Her Hands

I’m preparing for a visit from my sister. She lives across the other side of the country and she and I are both finding that as we get older, we are softer to one another. More compassionate about the challenges we face, more cognisant of the similarities than all the differences. I find myself seeing my sister through our mother’s eyes. With a special kind of maternal love and tenderness; a kindness that evaded me in my younger years.  I think we recognise that without our mother, we are the only ones who can bring Mum’s loveliness back. By being her hands, her heart… for each other.

At the local grocer’s, I was looking at the fresh cut flowers, mentally relishing the names of all the flowers Mum loved. I saw the Alstromarias, the Roses (blush pink for the wedding dress she sewed my sister) and the Leukodendrons.  I could almost hear my mother’s voice, patiently showing me how to trim the stems, why we do; chatting as she arranged stems lovingly in a vase. She loved flowers.  I bought the pink roses, the pink and plum-toned Alstromarias she favoured in her garden (they last such a long time, she would say… a brilliant cut flower) and the green and deep burgundy Leukodendrons.  I bought them on behalf of my Mumma, a tribute of her love for my sister.

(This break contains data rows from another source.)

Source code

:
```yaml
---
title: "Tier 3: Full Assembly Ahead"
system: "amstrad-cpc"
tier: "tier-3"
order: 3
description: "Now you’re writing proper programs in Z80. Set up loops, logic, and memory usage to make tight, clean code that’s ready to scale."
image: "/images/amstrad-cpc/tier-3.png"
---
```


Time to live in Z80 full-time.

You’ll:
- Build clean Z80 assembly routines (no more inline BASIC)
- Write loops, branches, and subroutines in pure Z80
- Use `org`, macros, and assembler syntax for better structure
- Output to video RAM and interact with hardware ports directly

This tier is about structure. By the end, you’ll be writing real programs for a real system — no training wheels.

Earlier, at the hospital pharmacy, my eye was drawn to all the things that Trissy would love. I chose some sugar free jubes, smiling at the memory of how Mum used to squash jubes and marshmallows between thumb and forefinger before popping them into her mouth with a flourish. I chose some jelly beans, because Mum liked them too, she kept them in her handbag and would sneak a few in at an opportune moment. I chose some soap that smelled of Guava, a strong childhood memory portal, that scent.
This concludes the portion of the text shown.